まあヘリは操縦できるし打ち解ければ真面な奴だとは思う。
恐らくは覚醒者で軍人と言う事で今回の遠征班に組み込まれたのだろう。
「それでアーロンもダンジョンに入るのか?」
「まあな。でも指揮権は俺にはねえから問題ん解決には役に立てねーぞ。」
「それともう一つ聞くけどお前は何階層まで潜った事がある?」
「俺みたいなポッと出は本国だとダンジョンなんて入れねーよ。今は後方支援とかが仕事だな。」
「・・・悪い。もう一つ聞きたいんだけど。」
「何だ。今日はやけに真面だな。」
「俺は前からこんな感じだ。・・・お前から見て今回一緒の奴らを見て強いと思えるか?」
「ハハハ、あたり前の事を聞くなよ。雑魚に決まってるだろ。」
「そうだよな~・・・。」
俺もそれには賛成だ。
オーストラリアでの最後の戦いは本当に厳しい物だった。
アレを生き抜いたアーロンなら装備を整えて挑めばソロでも15階層は行ける。
それに比べてアメリカはいまだにパーティを組んでも14階層辺りを彷徨っているらしい。

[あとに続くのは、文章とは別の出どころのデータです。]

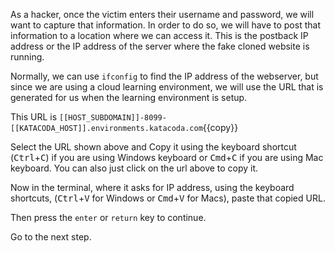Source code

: As a hacker, once the victim enters their username and password, we will want to capture that information. In order to do so, we will have to post that information to a location where we can access it. This is the postback IP address or the IP address of the server where the fake cloned website is running.

Normally, we can use `ifconfig` to find the IP address of the webserver, but since we are using a cloud learning environment, we will use the URL that is generated for us when the learning environment is setup.

This URL is `[[HOST_SUBDOMAIN]]-8099-[[KATACODA_HOST]].environments.katacoda.com`{{copy}}  

Select the URL shown above and Copy it using the keyboard shortcut (<kbd>Ctrl</kbd>+<kbd>C</kbd>) if you are using Windows keyboard or <kbd>Cmd</kbd>+<kbd>C</kbd> if you are using Mac keyboard. You can also just click on the url above to copy it.

Now in the terminal, where it asks for IP address, using the keyboard shortcuts, (<kbd>Ctrl</kbd>+<kbd>V</kbd> for Windows or <kbd>Cmd</kbd>+<kbd>V</kbd> for Macs), paste that copied URL.  

Then press the `enter` or `return` key to continue.  

Go to the next step.  
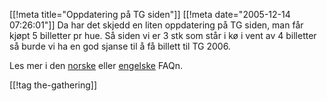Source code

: [[!meta  title="Oppdatering på TG siden"]]
[[!meta  date="2005-12-14 07:26:01"]]
Da har det skjedd en liten oppdatering på TG siden, man får kjøpt 5 billetter pr hue. Så siden vi er 3 stk som står i kø i vent av 4 billetter så burde vi ha en god sjanse til å få billett til TG 2006.

Les mer i den <a href="http://www.gathering.org/tg06/faq-no">norske</a> eller <a href="http://www.gathering.org/tg06/faq-en">engelske</a> FAQn.

[[!tag  the-gathering]]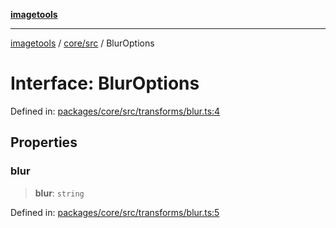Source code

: [**imagetools**](../../../README.md)

***

[imagetools](../../../modules.md) / [core/src](../README.md) / BlurOptions

# Interface: BlurOptions

Defined in: [packages/core/src/transforms/blur.ts:4](https://github.com/JonasKruckenberg/imagetools/blob/87fff79acddac50a50f7aee7c6a68a0623fbc68f/packages/core/src/transforms/blur.ts#L4)

## Properties

### blur

> **blur**: `string`

Defined in: [packages/core/src/transforms/blur.ts:5](https://github.com/JonasKruckenberg/imagetools/blob/87fff79acddac50a50f7aee7c6a68a0623fbc68f/packages/core/src/transforms/blur.ts#L5)

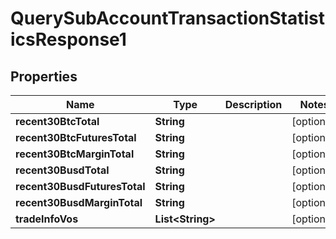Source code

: 

# QuerySubAccountTransactionStatisticsResponse1


## Properties

| Name | Type | Description | Notes |
|------------ | ------------- | ------------- | -------------|
|**recent30BtcTotal** | **String** |  |  [optional] |
|**recent30BtcFuturesTotal** | **String** |  |  [optional] |
|**recent30BtcMarginTotal** | **String** |  |  [optional] |
|**recent30BusdTotal** | **String** |  |  [optional] |
|**recent30BusdFuturesTotal** | **String** |  |  [optional] |
|**recent30BusdMarginTotal** | **String** |  |  [optional] |
|**tradeInfoVos** | **List&lt;String&gt;** |  |  [optional] |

しばらくのブランクがあったとしてもあの時に得た大量の魔石と経験値を簡単に抜けるものではない。
ある意味ではアンドウさんの目は正しかったとも言える。
そして俺は周囲を見回すとまずは父さんに声を掛けた。
「ゴメン父さん。そう言う事だから予備の装備をコイツに渡してやってくれない。」
「仕方ないな。まあ、あの鰐も月に1度は現れる事が分かったから新調すれば良いだろう。」
あの後に巨大鰐とエントも1ヶ月ほどで新しく現れた。
それによって素材が再度確保できるようになったので日本に居る他の覚醒者たちの装備も整えられるようになった。
そして父さんはジャケットやジーンズをはじめとした服に加えて手甲や脚甲も渡している。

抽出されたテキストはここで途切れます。